STAMP: Scalable Task- And Model-agnostic Collaborative Perception

Part of International Conference on Representation Learning 2025 (ICLR 2025) Conference

Bibtex Paper Supplemental

Authors

Xiangbo Gao, Runsheng Xu, Jiachen Li, Ziran Wang, Zhiwen Fan, Zhengzhong Tu

Abstract

Perception is a crucial component of autonomous driving systems. However, single-agent setups often face limitations due to sensor constraints, especially under challenging conditions like severe occlusion, adverse weather, and long-range object detection. Multi-agent collaborative perception (CP) offers a promising solution that enables communication and information sharing between connected vehicles.

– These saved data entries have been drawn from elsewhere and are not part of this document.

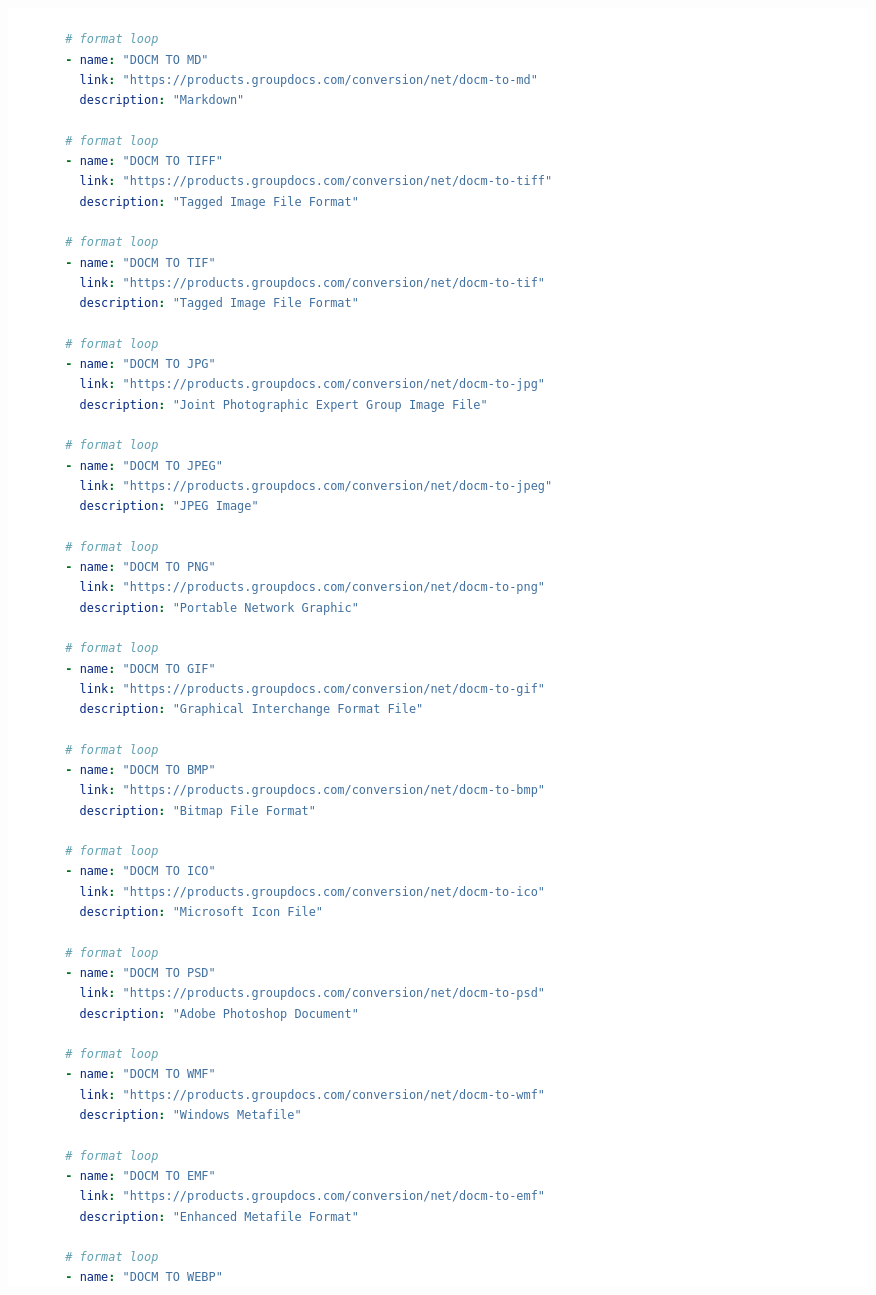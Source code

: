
 ```yaml

        # format loop
        - name: "DOCM TO MD"
          link: "https://products.groupdocs.com/conversion/net/docm-to-md"
          description: "Markdown"

        # format loop
        - name: "DOCM TO TIFF"
          link: "https://products.groupdocs.com/conversion/net/docm-to-tiff"
          description: "Tagged Image File Format"

        # format loop
        - name: "DOCM TO TIF"
          link: "https://products.groupdocs.com/conversion/net/docm-to-tif"
          description: "Tagged Image File Format"

        # format loop
        - name: "DOCM TO JPG"
          link: "https://products.groupdocs.com/conversion/net/docm-to-jpg"
          description: "Joint Photographic Expert Group Image File"

        # format loop
        - name: "DOCM TO JPEG"
          link: "https://products.groupdocs.com/conversion/net/docm-to-jpeg"
          description: "JPEG Image"

        # format loop
        - name: "DOCM TO PNG"
          link: "https://products.groupdocs.com/conversion/net/docm-to-png"
          description: "Portable Network Graphic"

        # format loop
        - name: "DOCM TO GIF"
          link: "https://products.groupdocs.com/conversion/net/docm-to-gif"
          description: "Graphical Interchange Format File"

        # format loop
        - name: "DOCM TO BMP"
          link: "https://products.groupdocs.com/conversion/net/docm-to-bmp"
          description: "Bitmap File Format"

        # format loop
        - name: "DOCM TO ICO"
          link: "https://products.groupdocs.com/conversion/net/docm-to-ico"
          description: "Microsoft Icon File"

        # format loop
        - name: "DOCM TO PSD"
          link: "https://products.groupdocs.com/conversion/net/docm-to-psd"
          description: "Adobe Photoshop Document"

        # format loop
        - name: "DOCM TO WMF"
          link: "https://products.groupdocs.com/conversion/net/docm-to-wmf"
          description: "Windows Metafile"

        # format loop
        - name: "DOCM TO EMF"
          link: "https://products.groupdocs.com/conversion/net/docm-to-emf"
          description: "Enhanced Metafile Format"

        # format loop
        - name: "DOCM TO WEBP"
```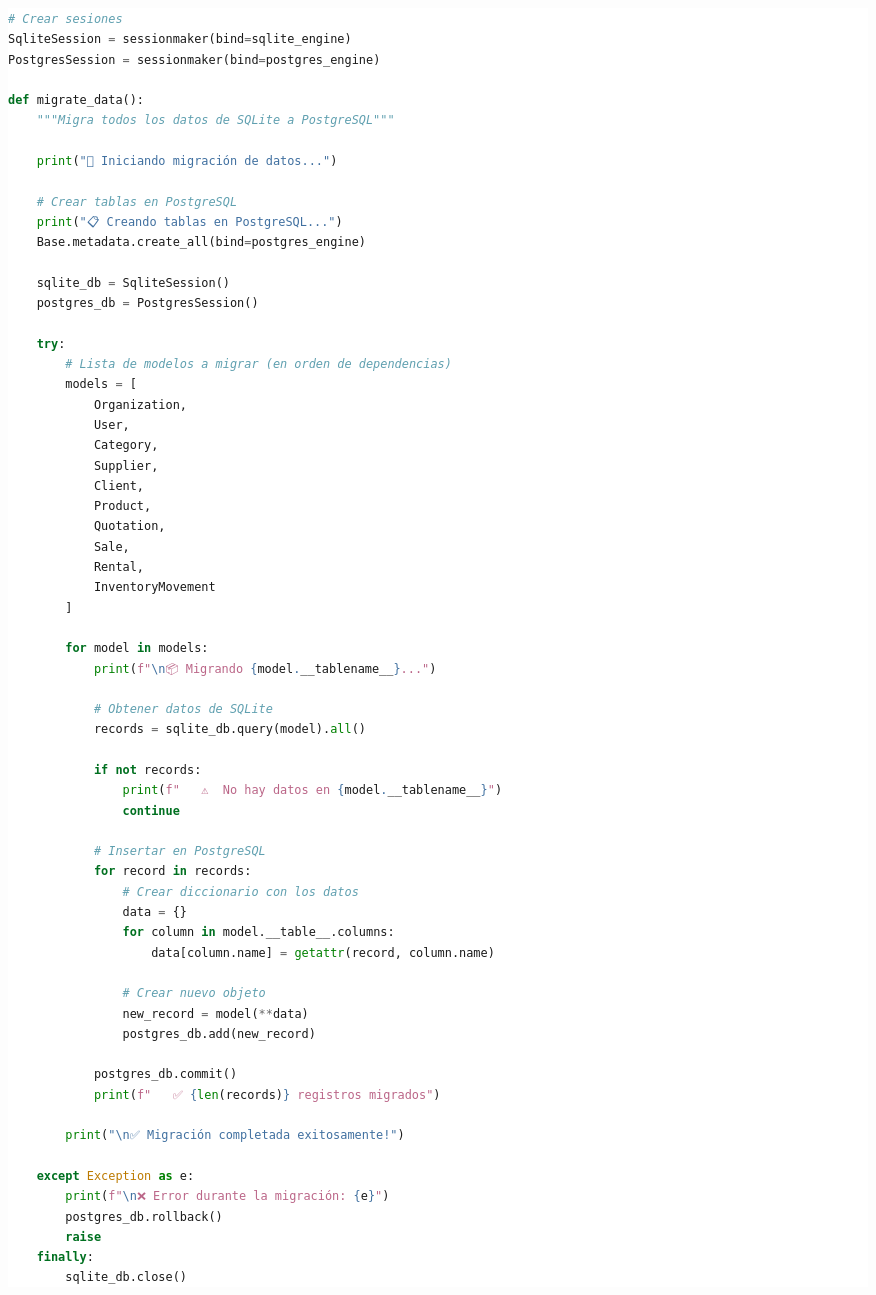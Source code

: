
 ```python
# Crear sesiones
SqliteSession = sessionmaker(bind=sqlite_engine)
PostgresSession = sessionmaker(bind=postgres_engine)

def migrate_data():
    """Migra todos los datos de SQLite a PostgreSQL"""
    
    print("🔄 Iniciando migración de datos...")
    
    # Crear tablas en PostgreSQL
    print("📋 Creando tablas en PostgreSQL...")
    Base.metadata.create_all(bind=postgres_engine)
    
    sqlite_db = SqliteSession()
    postgres_db = PostgresSession()
    
    try:
        # Lista de modelos a migrar (en orden de dependencias)
        models = [
            Organization,
            User,
            Category,
            Supplier,
            Client,
            Product,
            Quotation,
            Sale,
            Rental,
            InventoryMovement
        ]
        
        for model in models:
            print(f"\n📦 Migrando {model.__tablename__}...")
            
            # Obtener datos de SQLite
            records = sqlite_db.query(model).all()
            
            if not records:
                print(f"   ⚠️  No hay datos en {model.__tablename__}")
                continue
            
            # Insertar en PostgreSQL
            for record in records:
                # Crear diccionario con los datos
                data = {}
                for column in model.__table__.columns:
                    data[column.name] = getattr(record, column.name)
                
                # Crear nuevo objeto
                new_record = model(**data)
                postgres_db.add(new_record)
            
            postgres_db.commit()
            print(f"   ✅ {len(records)} registros migrados")
        
        print("\n✅ Migración completada exitosamente!")
        
    except Exception as e:
        print(f"\n❌ Error durante la migración: {e}")
        postgres_db.rollback()
        raise
    finally:
        sqlite_db.close()
```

Yet, the heterogeneity among agents—in terms of sensors, models, and tasks—significantly hinders effective and efficient cross-agent collaboration. To address these challenges, we propose STAMP, a scalable task- and model-agnostic collaborative perception framework tailored for heterogeneous agents. STAMP utilizes lightweight adapter-reverter pairs to transform Bird's Eye View (BEV) features between agent-specific domains and a shared protocol domain, facilitating efficient feature sharing and fusion while minimizing computational overhead. Moreover, our approach enhances scalability, preserves model security, and accommodates a diverse range of agents. Extensive experiments on both simulated (OPV2V) and real-world (V2V4Real) datasets demonstrate that STAMP achieves comparable or superior accuracy to state-of-the-art models with significantly reduced computational costs. As the first-of-its-kind task- and model-agnostic collaborative perception framework, STAMP aims to advance research in scalable and secure mobility systems, bringing us closer to Level 5 autonomy. Our project page is at https://xiangbogaobarry.github.io/STAMP and the code is available at https://github.com/taco-group/STAMP.